Il Nicaragua e la salute del córdoba

di Bái Qiú’ēn

Por el día cocina, lava y plancha ajeno. / Vende lotería, ahí por Metrocentro / y todas las noches al mejor postor / alquila su cuerpo (Luis Enrique Mejía Godoy, 1993).

«Se potessi avere mille lire al mese…». Chi non ha mai sentito questo allegro ritornello di una canzone in voga nella nostra bella Italia del 1939? In pochi sanno che era la colonna sonora del film Mille lire al mese, una tipica “commedia all’italiana” ambientata a Budapest ma girata interamente a Roma. E ancora meno persone, di certo, conoscono la versione di Sergio Endrigo: «Mille lire, almeno mille lire al mese / era un sogno, il sogno piccolo borghese. / Ma per chi ha sempre avuto il culo sul velluto, / era uno scherzo bruciarle in minuto: / mille lire, mille lire e ti saluto» (1980).

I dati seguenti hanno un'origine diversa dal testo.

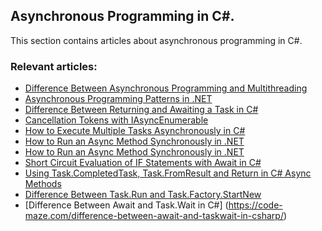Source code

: ## Asynchronous Programming in C#.

This section contains articles about asynchronous programming in C#.

### Relevant articles:

- [Difference Between Asynchronous Programming and Multithreading](https://code-maze.com/csharp-async-vs-multi-threading/)
- [Asynchronous Programming Patterns in .NET](https://code-maze.com/asynchronous-programming-patterns-dotnet/)
- [Difference Between Returning and Awaiting a Task in C#](https://code-maze.com/charp-difference-between-returning-and-awaiting-a-task/)
- [Cancellation Tokens with IAsyncEnumerable](https://code-maze.com/csharp-cancellation-tokens-with-iasyncenumerable/)
- [How to Execute Multiple Tasks Asynchronously in C#](https://code-maze.com/csharp-execute-multiple-tasks-asynchronously/)
- [How to Run an Async Method Synchronously in .NET](https://code-maze.com/run-async-method-synchronously-dotnet/)
- [How to Run an Async Method Synchronously in .NET](https://code-maze.com/run-async-method-synchronously-dotnet/)
- [Short Circuit Evaluation of IF Statements with Await in C#](https://code-maze.com/csharp-short-circuit-evaluation-if-statements-with-await/)
- [Using Task.CompletedTask, Task.FromResult and Return in C# Async Methods](https://code-maze.com/csharp-completedtask-fromresult-return-in-async-methods/)
- [Difference Between Task.Run and Task.Factory.StartNew](https://code-maze.com/csharp-task-run-vs-task-factory-startnew/)
- [Difference Between Await and Task.Wait in C#] (https://code-maze.com/difference-between-await-and-taskwait-in-csharp/)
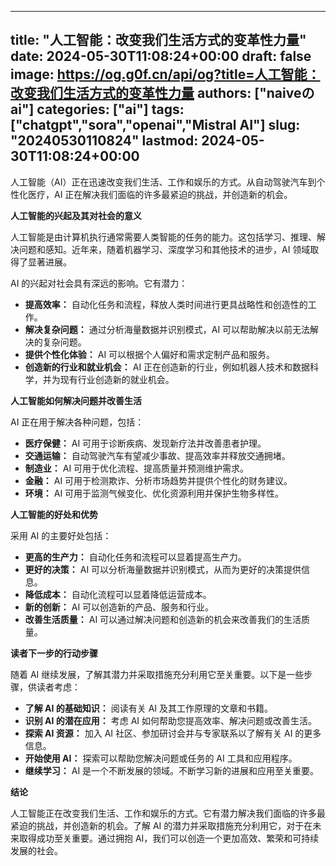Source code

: 
---
title: "人工智能：改变我们生活方式的变革性力量"
date: 2024-05-30T11:08:24+00:00
draft: false
image: https://og.g0f.cn/api/og?title=人工智能：改变我们生活方式的变革性力量
authors: ["naiveのai"]
categories: ["ai"]
tags: ["chatgpt","sora","openai","Mistral AI"]
slug: "20240530110824"
lastmod: 2024-05-30T11:08:24+00:00
---
人工智能（AI）正在迅速改变我们生活、工作和娱乐的方式。从自动驾驶汽车到个性化医疗，AI 正在解决我们面临的许多最紧迫的挑战，并创造新的机会。

**人工智能的兴起及其对社会的意义**

人工智能是由计算机执行通常需要人类智能的任务的能力。这包括学习、推理、解决问题和感知。近年来，随着机器学习、深度学习和其他技术的进步，AI 领域取得了显著进展。

AI 的兴起对社会具有深远的影响。它有潜力：

- **提高效率：** 自动化任务和流程，释放人类时间进行更具战略性和创造性的工作。
- **解决复杂问题：** 通过分析海量数据并识别模式，AI 可以帮助解决以前无法解决的复杂问题。
- **提供个性化体验：** AI 可以根据个人偏好和需求定制产品和服务。
- **创造新的行业和就业机会：** AI 正在创造新的行业，例如机器人技术和数据科学，并为现有行业创造新的就业机会。

**人工智能如何解决问题并改善生活**

AI 正在用于解决各种问题，包括：

- **医疗保健：** AI 可用于诊断疾病、发现新疗法并改善患者护理。
- **交通运输：** 自动驾驶汽车有望减少事故、提高效率并释放交通拥堵。
- **制造业：** AI 可用于优化流程、提高质量并预测维护需求。
- **金融：** AI 可用于检测欺诈、分析市场趋势并提供个性化的财务建议。
- **环境：** AI 可用于监测气候变化、优化资源利用并保护生物多样性。

**人工智能的好处和优势**

采用 AI 的主要好处包括：

- **更高的生产力：** 自动化任务和流程可以显着提高生产力。
- **更好的决策：** AI 可以分析海量数据并识别模式，从而为更好的决策提供信息。
- **降低成本：** 自动化流程可以显着降低运营成本。
- **新的创新：** AI 可以创造新的产品、服务和行业。
- **改善生活质量：** AI 可以通过解决问题和创造新的机会来改善我们的生活质量。

**读者下一步的行动步骤**

随着 AI 继续发展，了解其潜力并采取措施充分利用它至关重要。以下是一些步骤，供读者考虑：

- **了解 AI 的基础知识：** 阅读有关 AI 及其工作原理的文章和书籍。
- **识别 AI 的潜在应用：** 考虑 AI 如何帮助您提高效率、解决问题或改善生活。
- **探索 AI 资源：** 加入 AI 社区、参加研讨会并与专家联系以了解有关 AI 的更多信息。
- **开始使用 AI：** 探索可以帮助您解决问题或任务的 AI 工具和应用程序。
- **继续学习：** AI 是一个不断发展的领域。不断学习新的进展和应用至关重要。

**结论**

人工智能正在改变我们生活、工作和娱乐的方式。它有潜力解决我们面临的许多最紧迫的挑战，并创造新的机会。了解 AI 的潜力并采取措施充分利用它，对于在未来取得成功至关重要。通过拥抱 AI，我们可以创造一个更加高效、繁荣和可持续发展的社会。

Quasi nessuno invece – ne siamo certi – ha avuto in tasca una banconota del valore di 10 milioni… di córdobas.

Questa valuta nacque il 20 marzo 1912, in sostituzione del peso, quando alla presidenza della Repubblica del Nicaragua c’era il conservatore Adolfo Díaz Recinos, ma chi comandava realmente erano i marines che lo proteggevano. Non a caso, nelle monete metalliche era tradotto lo slogan del dollaro: «En Dios confiamos», tuttora presente. E, affinché non esistessero dubbi su chi faceva il bello e il cattivo tempo, nelle banconote si leggeva «National Bank of Nicaragua Incorporated». Il 51% delle azioni della teorica Banca del Nicaragua appartenevano infatti alla Brown Brothers & Co. e alla J. & W. Seligman & Co. Due componenti del Consiglio d’amministrazione erano nominati dal ministro delle Finanze di Managua e il terzo dal Segretario di Stato gringo. Tuttora, il simbolo è C$.

Non a caso, il nome scelto dagli occupanti gringos per la nuova moneta fu quello del conquistador Francisco Hernández de Córdoba. Non sappiamo se per reazione istintiva o altro, la maggior parte dei nicaraguensi continua a chiamarlo «peso» o «pesito». In talune occasioni, utilizzano pure il termine volgare «vara» o «varita» (organo sessuale maschile).

Nel 1941 fu messa in circolazione la banconota da un córdoba con l’immagine di una squaw pennuta e abbigliata alla moda pseudo-precolombiana. Poteva sembrare una rivendicazione del passato anticolonialista, dato che sostituiva nientemeno che Cristoforo Colombo. In realtà, però, la ventenne raffigurata era Lilliam Ada de la Cruz, la primogenita di Anastasio Somoza García. Nel gergo popolare non si diceva un córdoba, bensì un Lilliam: la figlia del Generale valeva un peso, ironizzava la gente comune. I versi della canzone messicana Me he de comer esa tuna ben si adattavano: «El águila siendo animal se retrató en el dinero, para subir al nopal pidió permiso primero». Con l’aggiunta: «Esta, siendo mujer, salió en el dinero sin pedir siquiera permiso primero».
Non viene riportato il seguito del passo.